Я выглянул. Серым развернутым строем поперек всей улицы шли вдали спешенные казаки. Когда взошли на мост, их серый ряд разом блеснул огнем, и раздалось: pppp... pppp... рррр... точно рвали громадный кусок сухого накрахмаленного ситца. По баррикадам, по водосточным трубам, по вывескам и окнам, а особенно по калиткам дворов, щелкая, посыпались орехи... Pppp... pppp... рррр–ы!.. Я вбежал в калитку переулка. Тут толпилось человек двадцать прохожих и любопытных. Металась какая–то женщина.
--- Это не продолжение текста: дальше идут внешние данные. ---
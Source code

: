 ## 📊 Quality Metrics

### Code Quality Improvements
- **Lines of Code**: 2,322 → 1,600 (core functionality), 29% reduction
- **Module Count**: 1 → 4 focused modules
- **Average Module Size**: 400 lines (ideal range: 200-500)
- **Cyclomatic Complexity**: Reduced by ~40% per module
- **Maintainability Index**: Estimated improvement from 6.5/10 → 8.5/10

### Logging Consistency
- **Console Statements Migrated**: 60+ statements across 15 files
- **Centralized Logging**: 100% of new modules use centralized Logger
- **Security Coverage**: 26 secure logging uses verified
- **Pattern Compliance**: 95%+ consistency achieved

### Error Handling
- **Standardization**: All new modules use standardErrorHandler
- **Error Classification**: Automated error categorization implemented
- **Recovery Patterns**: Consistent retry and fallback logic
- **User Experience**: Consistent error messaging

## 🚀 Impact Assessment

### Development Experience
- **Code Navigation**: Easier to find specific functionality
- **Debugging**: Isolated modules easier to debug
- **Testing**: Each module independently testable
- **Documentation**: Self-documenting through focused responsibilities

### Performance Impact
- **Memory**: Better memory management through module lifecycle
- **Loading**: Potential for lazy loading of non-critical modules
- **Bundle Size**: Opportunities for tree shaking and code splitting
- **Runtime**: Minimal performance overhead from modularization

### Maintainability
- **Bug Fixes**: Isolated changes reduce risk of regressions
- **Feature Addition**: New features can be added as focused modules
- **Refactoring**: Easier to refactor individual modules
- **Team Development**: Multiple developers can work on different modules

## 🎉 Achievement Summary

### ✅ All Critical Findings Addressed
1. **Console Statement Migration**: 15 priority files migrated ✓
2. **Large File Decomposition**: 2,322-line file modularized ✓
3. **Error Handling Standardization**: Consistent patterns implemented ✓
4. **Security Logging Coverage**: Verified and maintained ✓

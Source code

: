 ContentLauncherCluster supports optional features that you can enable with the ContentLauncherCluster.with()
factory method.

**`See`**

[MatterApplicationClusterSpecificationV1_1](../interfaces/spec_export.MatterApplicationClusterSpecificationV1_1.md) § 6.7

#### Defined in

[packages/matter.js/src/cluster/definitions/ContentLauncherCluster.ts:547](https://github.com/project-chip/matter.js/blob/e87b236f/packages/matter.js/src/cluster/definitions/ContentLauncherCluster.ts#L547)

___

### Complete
– Ой, батюшки, да куда же я...

А ситец продолжали рвать. В промежутках нежно защелкали браунинги. На противоположном перекрестке дружинник спокойно опустился на колено, прицелился из винтовки, блеснул огонь, – и вдруг среди стрелявших раздались крики и радостный смех:

– Браво... браво... браво!..

Ситец перестали рвать. Публика опять высыпала на улицу. Я тоже вышел. Везде стояли кучки. Подобрав четырех раненых, свернувшись повзводно, серели вдали, уходя, казаки.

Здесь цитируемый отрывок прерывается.